3

First of all, I'm not a statistician, but I'm teaching myself some methods I require for a project I'm doing now.

I have a 2D dataset of N observations. For the ith observation, the first entry is the estimated number of lines in the ith chapter of a book, and the second entry is the actual number of lines in that chapter.

All the values are large (so I guess there's no point on using Poisson distributions), and after taking log to both entries I get a nice line. There is no heteroscedasticity, and the distribution of residuals seems to be normal.
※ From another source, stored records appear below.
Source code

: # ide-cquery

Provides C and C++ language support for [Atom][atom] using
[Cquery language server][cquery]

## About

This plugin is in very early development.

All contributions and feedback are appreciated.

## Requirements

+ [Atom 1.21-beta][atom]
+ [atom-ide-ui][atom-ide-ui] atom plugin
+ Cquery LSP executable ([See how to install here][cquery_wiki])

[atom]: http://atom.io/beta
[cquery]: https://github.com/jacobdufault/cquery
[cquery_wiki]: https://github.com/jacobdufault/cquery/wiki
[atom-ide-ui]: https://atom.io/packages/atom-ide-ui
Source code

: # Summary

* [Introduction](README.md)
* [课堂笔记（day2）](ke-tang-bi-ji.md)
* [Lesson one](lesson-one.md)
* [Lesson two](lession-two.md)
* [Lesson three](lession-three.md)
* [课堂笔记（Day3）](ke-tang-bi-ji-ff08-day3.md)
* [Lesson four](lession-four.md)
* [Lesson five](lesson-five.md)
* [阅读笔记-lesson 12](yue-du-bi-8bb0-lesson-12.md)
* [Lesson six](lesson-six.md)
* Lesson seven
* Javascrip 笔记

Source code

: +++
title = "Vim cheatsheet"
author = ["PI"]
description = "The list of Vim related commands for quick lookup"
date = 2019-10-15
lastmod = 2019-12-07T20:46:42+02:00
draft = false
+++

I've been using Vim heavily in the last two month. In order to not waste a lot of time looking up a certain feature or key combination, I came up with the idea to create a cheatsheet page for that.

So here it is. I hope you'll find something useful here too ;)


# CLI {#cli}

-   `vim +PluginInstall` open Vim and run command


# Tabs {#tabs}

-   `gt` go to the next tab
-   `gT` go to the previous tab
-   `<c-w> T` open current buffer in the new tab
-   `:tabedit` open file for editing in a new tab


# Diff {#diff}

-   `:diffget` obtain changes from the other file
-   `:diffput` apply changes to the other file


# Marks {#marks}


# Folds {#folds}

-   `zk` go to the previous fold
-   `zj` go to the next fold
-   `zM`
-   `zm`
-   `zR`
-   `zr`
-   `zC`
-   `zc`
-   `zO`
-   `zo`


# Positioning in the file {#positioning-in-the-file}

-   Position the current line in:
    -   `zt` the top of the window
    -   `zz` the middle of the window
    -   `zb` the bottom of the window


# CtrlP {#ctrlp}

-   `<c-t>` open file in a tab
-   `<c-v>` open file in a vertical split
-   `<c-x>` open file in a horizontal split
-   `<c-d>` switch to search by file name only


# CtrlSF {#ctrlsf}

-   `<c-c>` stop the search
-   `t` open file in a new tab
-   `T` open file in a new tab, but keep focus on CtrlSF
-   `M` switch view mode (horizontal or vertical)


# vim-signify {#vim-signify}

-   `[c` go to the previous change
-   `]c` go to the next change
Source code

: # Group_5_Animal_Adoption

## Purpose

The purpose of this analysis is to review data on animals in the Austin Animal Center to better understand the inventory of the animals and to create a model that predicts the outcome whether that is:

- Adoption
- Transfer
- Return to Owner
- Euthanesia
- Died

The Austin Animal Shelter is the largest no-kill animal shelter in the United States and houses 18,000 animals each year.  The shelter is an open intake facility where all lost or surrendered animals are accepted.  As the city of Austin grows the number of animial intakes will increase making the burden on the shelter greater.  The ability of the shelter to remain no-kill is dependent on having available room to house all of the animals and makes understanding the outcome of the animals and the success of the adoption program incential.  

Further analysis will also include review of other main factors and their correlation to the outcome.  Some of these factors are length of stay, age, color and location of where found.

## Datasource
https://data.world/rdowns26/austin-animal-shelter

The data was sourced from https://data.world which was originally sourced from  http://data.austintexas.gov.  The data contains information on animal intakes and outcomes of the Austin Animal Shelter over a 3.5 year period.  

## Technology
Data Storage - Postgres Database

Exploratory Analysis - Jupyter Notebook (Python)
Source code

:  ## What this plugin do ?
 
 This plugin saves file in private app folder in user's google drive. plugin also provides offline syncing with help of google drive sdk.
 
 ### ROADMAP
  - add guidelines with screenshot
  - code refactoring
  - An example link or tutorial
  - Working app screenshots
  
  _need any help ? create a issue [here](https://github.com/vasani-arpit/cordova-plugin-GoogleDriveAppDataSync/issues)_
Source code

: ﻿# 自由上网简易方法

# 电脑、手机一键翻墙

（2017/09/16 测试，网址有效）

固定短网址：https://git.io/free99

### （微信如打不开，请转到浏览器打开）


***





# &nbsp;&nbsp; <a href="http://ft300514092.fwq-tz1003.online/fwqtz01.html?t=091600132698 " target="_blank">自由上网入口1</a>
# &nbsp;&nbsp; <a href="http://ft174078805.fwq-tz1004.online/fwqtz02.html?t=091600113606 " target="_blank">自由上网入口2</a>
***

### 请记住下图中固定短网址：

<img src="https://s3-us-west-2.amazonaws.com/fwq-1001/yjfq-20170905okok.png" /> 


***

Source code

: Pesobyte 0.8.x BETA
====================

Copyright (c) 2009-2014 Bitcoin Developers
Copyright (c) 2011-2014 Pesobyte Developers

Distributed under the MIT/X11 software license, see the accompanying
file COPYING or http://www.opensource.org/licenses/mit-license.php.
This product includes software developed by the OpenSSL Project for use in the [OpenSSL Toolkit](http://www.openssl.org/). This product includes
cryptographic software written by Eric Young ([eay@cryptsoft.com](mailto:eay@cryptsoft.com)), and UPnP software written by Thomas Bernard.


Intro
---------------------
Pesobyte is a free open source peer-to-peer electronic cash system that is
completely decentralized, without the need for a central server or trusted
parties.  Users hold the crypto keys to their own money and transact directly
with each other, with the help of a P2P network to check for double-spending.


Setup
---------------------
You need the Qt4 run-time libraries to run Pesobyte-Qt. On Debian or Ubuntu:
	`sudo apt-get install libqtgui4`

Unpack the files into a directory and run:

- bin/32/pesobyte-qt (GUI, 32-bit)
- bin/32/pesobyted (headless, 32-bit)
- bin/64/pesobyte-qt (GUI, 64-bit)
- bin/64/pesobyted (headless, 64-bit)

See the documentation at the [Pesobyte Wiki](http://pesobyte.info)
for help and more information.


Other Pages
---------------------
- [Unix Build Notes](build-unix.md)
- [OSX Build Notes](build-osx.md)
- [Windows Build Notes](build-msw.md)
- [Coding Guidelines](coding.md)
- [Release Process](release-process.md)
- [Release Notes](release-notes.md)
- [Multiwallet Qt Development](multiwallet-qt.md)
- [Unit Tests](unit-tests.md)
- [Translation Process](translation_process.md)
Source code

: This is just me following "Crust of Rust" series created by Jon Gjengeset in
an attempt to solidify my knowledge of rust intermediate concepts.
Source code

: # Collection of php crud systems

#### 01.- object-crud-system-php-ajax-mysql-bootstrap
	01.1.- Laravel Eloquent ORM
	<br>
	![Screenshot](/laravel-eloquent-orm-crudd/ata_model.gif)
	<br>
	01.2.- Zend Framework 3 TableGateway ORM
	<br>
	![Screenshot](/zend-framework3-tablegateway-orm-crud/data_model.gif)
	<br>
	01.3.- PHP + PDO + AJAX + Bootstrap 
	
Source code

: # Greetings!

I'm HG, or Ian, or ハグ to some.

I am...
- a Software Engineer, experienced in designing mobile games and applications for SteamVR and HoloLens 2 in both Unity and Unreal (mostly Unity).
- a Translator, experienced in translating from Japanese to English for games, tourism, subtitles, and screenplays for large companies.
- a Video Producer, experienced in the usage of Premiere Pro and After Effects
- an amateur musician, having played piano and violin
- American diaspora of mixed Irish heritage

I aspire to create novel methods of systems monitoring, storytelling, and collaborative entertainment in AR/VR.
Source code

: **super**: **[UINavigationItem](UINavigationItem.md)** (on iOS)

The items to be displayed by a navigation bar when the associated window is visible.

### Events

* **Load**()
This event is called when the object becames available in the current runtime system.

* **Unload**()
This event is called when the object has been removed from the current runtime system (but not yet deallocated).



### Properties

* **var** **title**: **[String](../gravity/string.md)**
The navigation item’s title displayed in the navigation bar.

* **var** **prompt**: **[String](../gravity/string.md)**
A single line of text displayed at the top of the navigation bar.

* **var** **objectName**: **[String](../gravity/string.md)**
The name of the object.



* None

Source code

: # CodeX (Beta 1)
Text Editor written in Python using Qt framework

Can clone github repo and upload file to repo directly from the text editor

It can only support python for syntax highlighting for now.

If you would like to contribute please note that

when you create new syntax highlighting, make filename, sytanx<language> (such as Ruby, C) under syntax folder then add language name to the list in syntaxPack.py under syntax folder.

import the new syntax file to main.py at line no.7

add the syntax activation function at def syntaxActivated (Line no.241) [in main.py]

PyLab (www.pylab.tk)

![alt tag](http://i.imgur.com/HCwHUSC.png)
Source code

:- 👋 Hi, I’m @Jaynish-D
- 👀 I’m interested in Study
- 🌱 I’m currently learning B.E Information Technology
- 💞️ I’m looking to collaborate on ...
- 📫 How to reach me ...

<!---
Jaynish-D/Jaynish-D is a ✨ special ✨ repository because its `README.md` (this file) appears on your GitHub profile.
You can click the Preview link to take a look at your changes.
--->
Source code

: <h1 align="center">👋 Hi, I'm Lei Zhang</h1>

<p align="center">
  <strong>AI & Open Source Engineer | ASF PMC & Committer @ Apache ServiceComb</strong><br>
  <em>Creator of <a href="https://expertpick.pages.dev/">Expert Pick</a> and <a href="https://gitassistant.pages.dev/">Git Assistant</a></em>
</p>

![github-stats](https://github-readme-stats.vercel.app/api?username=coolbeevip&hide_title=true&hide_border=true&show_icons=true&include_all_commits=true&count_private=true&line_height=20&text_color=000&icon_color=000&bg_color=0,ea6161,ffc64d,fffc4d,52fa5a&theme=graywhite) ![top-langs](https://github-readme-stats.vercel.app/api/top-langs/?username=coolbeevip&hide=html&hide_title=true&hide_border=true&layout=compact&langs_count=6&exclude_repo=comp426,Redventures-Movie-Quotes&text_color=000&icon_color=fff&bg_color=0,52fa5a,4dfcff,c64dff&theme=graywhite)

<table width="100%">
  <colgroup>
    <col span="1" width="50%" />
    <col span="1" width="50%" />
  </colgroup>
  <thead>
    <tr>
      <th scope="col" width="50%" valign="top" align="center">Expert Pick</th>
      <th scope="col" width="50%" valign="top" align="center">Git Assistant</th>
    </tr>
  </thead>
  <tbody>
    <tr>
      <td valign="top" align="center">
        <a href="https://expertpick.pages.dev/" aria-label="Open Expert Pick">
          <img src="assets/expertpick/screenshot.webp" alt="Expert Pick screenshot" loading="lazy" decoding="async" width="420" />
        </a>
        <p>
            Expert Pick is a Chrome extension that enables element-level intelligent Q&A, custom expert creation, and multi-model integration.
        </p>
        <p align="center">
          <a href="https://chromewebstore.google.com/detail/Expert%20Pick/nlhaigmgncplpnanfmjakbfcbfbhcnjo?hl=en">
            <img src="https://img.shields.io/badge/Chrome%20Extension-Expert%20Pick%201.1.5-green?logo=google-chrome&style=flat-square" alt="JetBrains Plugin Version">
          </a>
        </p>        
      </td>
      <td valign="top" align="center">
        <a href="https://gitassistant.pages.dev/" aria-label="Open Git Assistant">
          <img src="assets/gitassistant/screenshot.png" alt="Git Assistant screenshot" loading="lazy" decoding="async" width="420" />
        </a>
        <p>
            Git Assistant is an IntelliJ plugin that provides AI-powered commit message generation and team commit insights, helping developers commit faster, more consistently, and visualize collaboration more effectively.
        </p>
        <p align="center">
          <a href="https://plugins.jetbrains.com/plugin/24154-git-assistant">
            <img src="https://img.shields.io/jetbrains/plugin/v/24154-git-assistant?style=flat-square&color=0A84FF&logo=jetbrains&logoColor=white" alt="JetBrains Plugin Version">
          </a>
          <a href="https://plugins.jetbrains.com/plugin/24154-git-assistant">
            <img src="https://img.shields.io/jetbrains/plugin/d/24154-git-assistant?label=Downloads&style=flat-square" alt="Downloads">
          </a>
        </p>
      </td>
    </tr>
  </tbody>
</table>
My question is, should I anyway necessarily use methods for count data? If not, how could I justify it? If yes, a negative binomial distribution would do the trick?

Alfonso
  • 33
  • 1
    If, as you suggest, the variance assumption is okay, then it's probably not going to lead to any problems at all just dealing with OLS regression. – Glen_b May 28 '14 at 00:23
  • See http://stats.stackexchange.com/questions/142338/goodness-of-fit-and-which-model-to-choose-linear-regression-or-poisson/142353#142353 – kjetil b halvorsen Dec 02 '16 at 18:46

1 Answers1

4

Usually, if all the integer values are large and if there are a lot of different values, ordinary regression works OK. Indeed, many typical dependent variables are of this nature, at least, as recorded. E.g. weight of adult humans is recorded in pounds or kg, not fractions of an ounce or gram.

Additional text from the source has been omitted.